● Exercise prompt
Where does the word "googlesource" show up in the data? Please find each such line and copy it.

━━━━━━

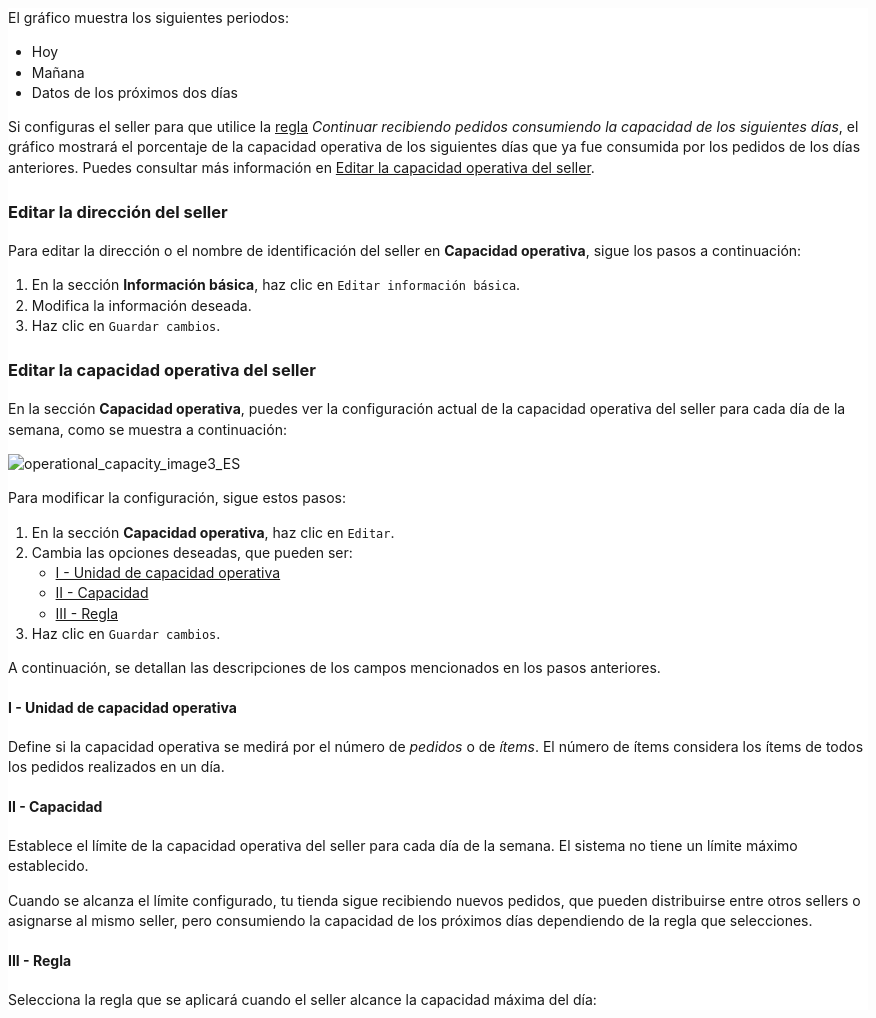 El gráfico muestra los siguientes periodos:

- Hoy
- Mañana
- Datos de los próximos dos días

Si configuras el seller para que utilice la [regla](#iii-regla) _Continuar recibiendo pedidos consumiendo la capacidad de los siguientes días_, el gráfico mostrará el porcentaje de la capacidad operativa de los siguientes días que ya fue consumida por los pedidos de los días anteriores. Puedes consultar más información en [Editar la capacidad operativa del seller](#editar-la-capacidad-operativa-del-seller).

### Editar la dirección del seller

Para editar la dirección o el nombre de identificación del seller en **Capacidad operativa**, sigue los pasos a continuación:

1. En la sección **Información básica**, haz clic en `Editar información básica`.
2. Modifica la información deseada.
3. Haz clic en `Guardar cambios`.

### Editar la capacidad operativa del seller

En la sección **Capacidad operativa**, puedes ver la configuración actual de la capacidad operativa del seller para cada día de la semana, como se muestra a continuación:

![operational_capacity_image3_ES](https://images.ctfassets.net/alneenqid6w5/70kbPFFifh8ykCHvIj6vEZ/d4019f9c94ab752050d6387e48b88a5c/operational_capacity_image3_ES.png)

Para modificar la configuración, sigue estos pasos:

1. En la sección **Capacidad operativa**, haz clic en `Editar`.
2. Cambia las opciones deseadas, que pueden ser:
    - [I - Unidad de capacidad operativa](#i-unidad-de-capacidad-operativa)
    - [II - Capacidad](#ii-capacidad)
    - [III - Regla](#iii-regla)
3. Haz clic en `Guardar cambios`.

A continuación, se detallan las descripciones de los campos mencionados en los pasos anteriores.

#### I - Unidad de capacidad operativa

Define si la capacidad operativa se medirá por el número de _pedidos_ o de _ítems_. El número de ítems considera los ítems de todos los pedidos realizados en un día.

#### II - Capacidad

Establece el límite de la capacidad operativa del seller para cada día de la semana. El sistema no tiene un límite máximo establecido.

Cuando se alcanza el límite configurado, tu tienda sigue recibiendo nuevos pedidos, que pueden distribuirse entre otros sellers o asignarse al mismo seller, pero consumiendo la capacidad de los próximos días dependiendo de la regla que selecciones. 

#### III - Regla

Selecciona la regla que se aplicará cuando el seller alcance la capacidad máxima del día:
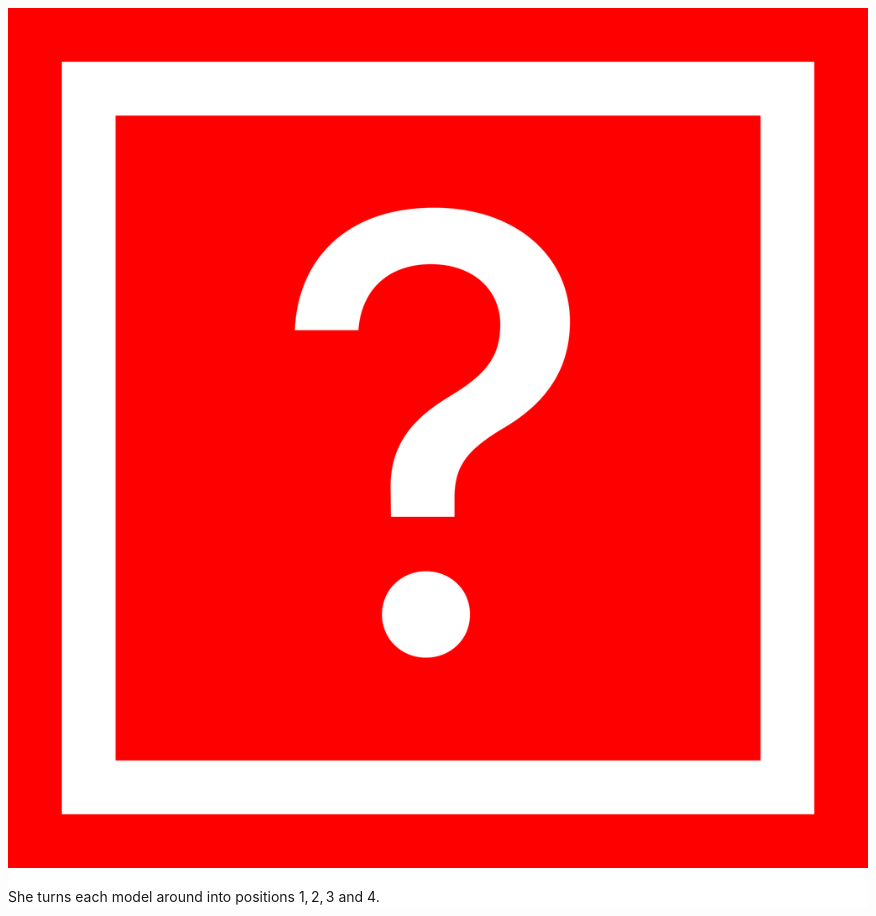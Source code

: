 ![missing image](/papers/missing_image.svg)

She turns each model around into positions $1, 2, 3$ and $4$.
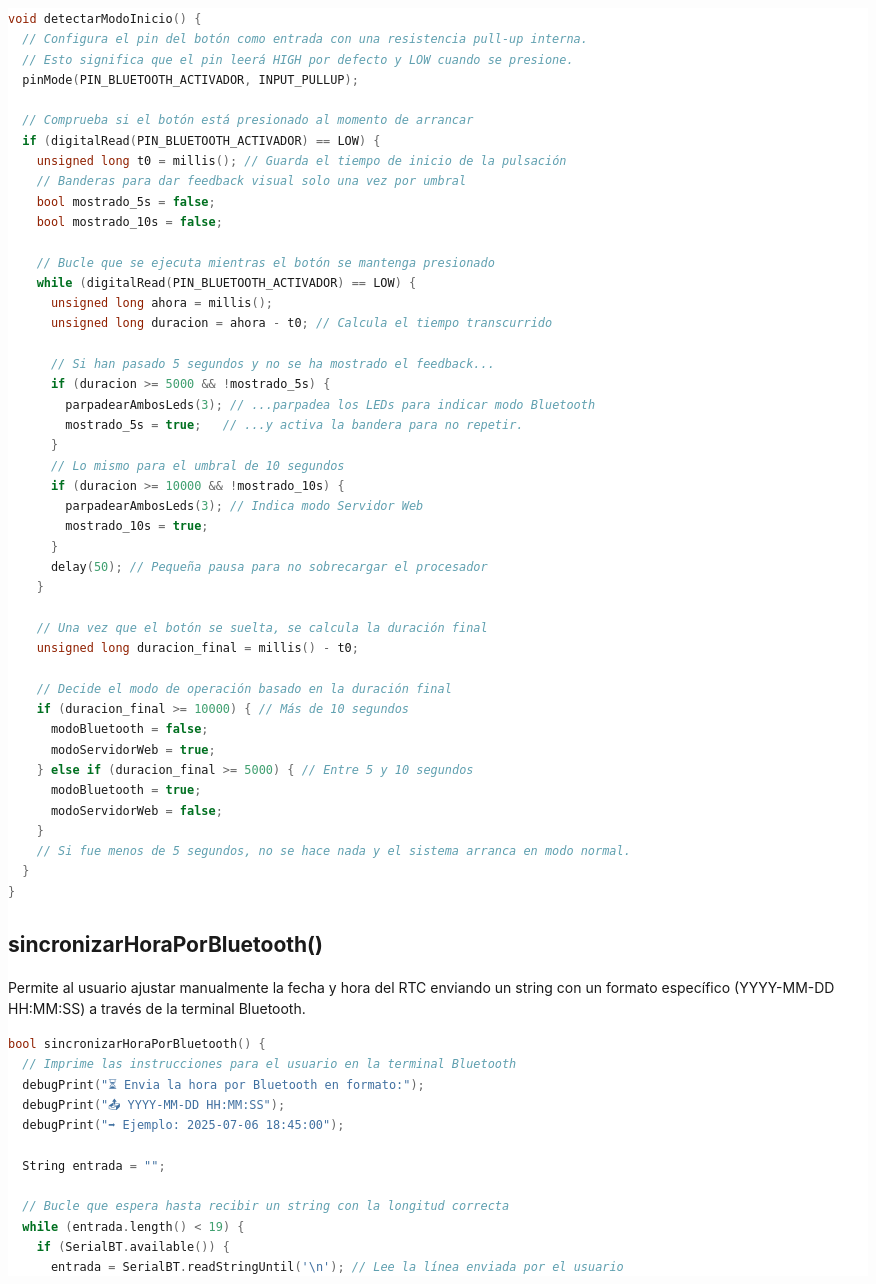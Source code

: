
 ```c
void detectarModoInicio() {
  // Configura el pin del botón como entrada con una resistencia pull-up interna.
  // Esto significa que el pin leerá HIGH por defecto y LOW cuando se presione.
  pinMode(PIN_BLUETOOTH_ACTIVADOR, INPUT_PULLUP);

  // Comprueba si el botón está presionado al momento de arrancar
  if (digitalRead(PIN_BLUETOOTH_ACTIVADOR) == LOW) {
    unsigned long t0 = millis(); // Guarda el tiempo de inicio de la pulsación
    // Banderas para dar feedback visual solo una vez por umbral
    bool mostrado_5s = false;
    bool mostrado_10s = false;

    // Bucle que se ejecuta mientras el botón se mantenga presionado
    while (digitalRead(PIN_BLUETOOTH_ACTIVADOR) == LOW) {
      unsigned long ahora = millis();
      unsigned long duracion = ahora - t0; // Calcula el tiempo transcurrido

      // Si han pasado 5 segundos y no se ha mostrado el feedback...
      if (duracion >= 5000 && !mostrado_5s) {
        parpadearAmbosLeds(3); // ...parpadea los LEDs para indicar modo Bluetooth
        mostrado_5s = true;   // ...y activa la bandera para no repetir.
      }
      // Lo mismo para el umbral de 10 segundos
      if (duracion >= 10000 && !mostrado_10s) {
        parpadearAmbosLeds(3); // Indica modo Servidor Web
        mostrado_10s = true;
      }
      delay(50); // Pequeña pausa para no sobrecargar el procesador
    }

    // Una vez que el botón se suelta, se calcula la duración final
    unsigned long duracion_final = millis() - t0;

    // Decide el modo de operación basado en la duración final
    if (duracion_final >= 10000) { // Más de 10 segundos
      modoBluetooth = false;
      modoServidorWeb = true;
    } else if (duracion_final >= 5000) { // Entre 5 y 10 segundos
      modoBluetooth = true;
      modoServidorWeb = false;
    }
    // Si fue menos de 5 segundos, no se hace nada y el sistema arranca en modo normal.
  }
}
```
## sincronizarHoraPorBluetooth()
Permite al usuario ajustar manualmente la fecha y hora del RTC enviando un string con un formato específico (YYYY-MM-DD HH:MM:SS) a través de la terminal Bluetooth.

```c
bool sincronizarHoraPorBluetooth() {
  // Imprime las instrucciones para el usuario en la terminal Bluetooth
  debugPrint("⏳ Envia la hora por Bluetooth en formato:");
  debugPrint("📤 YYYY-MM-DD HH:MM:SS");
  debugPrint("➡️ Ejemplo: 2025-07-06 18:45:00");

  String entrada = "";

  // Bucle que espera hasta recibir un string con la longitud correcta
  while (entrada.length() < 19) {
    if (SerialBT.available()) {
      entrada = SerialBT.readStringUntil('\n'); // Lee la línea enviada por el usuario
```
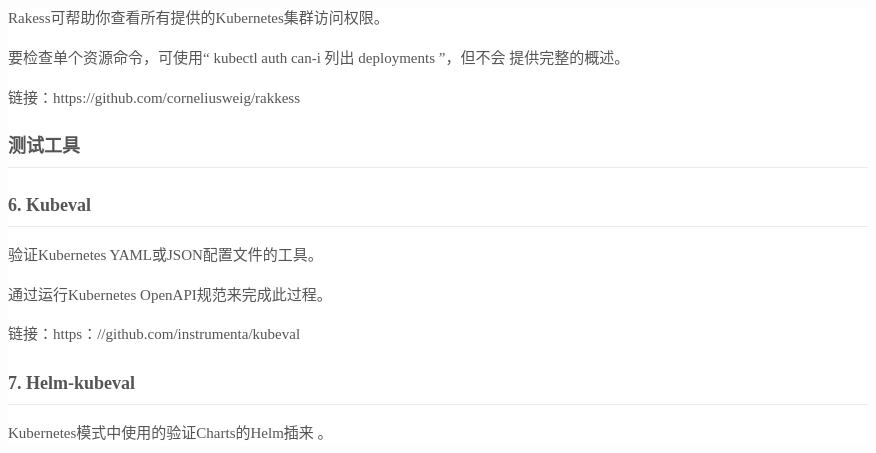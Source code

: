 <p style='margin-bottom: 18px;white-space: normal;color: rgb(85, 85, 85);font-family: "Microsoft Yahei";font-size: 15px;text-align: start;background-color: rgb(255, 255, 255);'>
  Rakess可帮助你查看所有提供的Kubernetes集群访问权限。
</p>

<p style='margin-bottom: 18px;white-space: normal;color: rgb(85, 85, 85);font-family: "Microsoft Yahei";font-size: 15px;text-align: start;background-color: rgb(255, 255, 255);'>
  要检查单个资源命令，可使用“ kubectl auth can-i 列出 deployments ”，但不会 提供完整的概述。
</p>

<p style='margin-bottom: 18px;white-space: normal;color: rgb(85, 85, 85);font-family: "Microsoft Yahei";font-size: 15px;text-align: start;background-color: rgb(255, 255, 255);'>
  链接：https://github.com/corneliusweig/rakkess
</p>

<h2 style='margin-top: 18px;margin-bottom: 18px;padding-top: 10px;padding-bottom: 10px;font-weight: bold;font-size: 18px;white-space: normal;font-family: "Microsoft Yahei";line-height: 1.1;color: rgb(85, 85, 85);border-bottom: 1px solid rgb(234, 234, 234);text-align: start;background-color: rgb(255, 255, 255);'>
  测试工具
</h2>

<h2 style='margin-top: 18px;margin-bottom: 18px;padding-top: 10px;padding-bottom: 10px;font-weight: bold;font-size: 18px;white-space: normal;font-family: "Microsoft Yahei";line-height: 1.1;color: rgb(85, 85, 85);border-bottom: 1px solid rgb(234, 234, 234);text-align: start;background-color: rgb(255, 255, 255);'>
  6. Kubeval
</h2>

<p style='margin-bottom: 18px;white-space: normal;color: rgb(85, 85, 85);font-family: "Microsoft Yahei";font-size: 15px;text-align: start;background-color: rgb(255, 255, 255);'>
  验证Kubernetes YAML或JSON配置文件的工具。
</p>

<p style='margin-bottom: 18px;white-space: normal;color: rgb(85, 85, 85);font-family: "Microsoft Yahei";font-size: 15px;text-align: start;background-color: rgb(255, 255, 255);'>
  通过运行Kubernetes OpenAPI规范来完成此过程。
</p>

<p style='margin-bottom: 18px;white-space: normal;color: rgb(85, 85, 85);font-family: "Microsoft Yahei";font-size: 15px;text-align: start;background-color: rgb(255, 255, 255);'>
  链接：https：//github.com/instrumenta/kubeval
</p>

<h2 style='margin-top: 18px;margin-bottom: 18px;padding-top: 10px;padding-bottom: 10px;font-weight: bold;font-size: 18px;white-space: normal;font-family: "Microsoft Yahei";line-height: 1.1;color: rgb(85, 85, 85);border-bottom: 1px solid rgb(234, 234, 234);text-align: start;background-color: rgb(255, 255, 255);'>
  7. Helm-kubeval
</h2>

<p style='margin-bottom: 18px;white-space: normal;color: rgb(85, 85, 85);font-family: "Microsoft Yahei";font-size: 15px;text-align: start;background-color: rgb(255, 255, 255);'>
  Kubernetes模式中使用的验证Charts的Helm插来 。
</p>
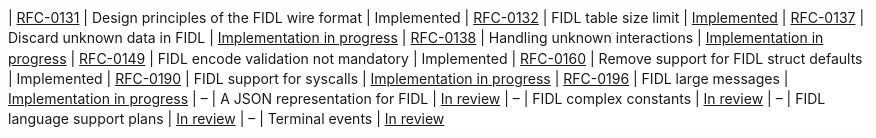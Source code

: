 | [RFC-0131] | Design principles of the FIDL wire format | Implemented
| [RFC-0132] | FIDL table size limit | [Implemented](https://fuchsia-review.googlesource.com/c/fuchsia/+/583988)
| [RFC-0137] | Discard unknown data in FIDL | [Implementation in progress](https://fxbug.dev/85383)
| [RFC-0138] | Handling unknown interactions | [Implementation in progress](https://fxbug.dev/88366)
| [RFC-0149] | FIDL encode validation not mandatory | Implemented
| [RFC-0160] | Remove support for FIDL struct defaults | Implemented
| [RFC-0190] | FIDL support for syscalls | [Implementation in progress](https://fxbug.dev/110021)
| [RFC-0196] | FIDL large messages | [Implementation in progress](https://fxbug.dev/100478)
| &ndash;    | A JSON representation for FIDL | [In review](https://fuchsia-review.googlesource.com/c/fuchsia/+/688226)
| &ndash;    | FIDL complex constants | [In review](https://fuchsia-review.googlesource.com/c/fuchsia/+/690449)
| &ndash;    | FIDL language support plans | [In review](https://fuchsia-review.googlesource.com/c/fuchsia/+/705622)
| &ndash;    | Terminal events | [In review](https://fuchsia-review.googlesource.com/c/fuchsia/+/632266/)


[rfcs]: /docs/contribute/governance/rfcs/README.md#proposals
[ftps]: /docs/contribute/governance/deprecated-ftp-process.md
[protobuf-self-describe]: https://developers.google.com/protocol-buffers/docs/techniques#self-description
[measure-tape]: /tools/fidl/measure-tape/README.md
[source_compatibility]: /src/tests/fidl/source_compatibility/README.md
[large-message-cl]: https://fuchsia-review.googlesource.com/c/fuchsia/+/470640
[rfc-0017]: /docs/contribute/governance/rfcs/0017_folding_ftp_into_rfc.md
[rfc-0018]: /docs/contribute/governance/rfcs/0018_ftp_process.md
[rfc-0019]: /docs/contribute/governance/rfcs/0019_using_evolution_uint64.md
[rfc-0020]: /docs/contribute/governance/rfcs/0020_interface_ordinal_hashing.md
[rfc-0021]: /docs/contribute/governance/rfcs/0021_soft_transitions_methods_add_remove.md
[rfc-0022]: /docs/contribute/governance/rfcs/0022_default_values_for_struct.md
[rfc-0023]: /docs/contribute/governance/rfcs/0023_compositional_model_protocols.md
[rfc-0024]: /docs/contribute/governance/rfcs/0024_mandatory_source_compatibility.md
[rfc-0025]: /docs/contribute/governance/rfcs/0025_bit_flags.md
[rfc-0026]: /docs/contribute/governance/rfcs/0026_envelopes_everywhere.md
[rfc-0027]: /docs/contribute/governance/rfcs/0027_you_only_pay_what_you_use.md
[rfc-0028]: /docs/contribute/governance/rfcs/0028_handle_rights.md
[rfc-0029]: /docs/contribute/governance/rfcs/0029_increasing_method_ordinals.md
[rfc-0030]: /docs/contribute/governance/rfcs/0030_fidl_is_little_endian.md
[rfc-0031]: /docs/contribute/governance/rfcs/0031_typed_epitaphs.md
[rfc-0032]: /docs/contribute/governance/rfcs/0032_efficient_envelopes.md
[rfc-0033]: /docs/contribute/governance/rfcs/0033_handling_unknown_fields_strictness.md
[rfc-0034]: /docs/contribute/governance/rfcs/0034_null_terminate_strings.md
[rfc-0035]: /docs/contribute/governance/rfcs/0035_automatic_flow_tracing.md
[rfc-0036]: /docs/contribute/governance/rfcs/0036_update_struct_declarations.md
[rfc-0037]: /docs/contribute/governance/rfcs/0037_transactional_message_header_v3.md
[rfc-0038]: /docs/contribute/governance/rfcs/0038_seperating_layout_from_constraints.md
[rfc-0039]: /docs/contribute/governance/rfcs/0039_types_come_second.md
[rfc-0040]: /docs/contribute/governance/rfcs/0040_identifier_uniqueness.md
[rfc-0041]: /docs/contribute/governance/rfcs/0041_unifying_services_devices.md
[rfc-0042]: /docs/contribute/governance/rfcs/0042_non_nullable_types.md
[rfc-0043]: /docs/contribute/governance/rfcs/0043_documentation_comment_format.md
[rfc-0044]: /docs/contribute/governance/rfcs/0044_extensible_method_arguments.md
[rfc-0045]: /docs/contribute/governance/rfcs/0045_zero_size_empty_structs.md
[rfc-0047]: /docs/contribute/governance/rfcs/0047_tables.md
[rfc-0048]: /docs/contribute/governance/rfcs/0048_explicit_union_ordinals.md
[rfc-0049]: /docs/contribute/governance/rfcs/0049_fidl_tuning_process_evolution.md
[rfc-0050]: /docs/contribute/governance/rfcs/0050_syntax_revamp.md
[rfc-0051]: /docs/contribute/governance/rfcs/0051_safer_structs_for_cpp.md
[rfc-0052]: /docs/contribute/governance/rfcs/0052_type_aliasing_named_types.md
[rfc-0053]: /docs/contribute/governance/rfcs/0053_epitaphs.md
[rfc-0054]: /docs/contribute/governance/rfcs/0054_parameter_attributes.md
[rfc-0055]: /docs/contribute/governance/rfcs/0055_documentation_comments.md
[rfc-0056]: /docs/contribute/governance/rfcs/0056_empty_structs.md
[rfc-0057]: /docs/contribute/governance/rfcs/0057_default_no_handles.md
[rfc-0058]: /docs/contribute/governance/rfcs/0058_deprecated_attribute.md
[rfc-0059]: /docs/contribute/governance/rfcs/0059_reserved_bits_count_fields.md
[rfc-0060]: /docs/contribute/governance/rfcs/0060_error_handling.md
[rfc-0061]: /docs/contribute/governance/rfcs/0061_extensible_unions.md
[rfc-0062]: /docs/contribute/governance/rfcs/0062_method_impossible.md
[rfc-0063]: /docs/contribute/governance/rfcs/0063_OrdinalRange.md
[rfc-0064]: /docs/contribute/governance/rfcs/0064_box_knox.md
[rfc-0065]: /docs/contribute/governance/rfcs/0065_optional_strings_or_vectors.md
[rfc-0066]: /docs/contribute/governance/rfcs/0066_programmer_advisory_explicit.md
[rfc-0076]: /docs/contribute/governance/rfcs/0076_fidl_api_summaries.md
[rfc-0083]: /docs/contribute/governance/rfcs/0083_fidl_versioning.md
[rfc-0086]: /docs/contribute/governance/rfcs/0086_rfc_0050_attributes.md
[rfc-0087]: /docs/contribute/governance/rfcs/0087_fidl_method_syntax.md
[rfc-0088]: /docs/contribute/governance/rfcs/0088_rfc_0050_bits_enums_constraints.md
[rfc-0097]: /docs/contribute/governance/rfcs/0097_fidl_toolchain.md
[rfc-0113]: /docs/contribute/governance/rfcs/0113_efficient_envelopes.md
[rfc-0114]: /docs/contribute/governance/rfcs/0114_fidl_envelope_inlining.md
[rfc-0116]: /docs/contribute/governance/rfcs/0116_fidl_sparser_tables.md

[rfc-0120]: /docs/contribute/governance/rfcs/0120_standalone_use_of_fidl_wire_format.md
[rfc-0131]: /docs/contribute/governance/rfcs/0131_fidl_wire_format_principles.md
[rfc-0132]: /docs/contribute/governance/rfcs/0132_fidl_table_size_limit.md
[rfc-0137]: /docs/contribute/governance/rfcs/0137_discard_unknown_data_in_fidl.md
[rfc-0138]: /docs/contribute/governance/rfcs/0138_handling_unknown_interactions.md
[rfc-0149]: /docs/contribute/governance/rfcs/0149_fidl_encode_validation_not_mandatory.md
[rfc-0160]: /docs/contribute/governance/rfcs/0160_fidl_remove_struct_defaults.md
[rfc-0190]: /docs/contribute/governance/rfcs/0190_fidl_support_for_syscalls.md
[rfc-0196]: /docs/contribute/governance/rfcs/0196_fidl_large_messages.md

━━━━━━

● Answer space
| [RFC-0132] | FIDL table size limit | [Implemented](https://fuchsia-review.googlesource.com/c/fuchsia/+/583988)
| &ndash;    | A JSON representation for FIDL | [In review](https://fuchsia-review.googlesource.com/c/fuchsia/+/688226)
| &ndash;    | FIDL complex constants | [In review](https://fuchsia-review.googlesource.com/c/fuchsia/+/690449)
| &ndash;    | FIDL language support plans | [In review](https://fuchsia-review.googlesource.com/c/fuchsia/+/705622)
| &ndash;    | Terminal events | [In review](https://fuchsia-review.googlesource.com/c/fuchsia/+/632266/)
[large-message-cl]: https://fuchsia-review.googlesource.com/c/fuchsia/+/470640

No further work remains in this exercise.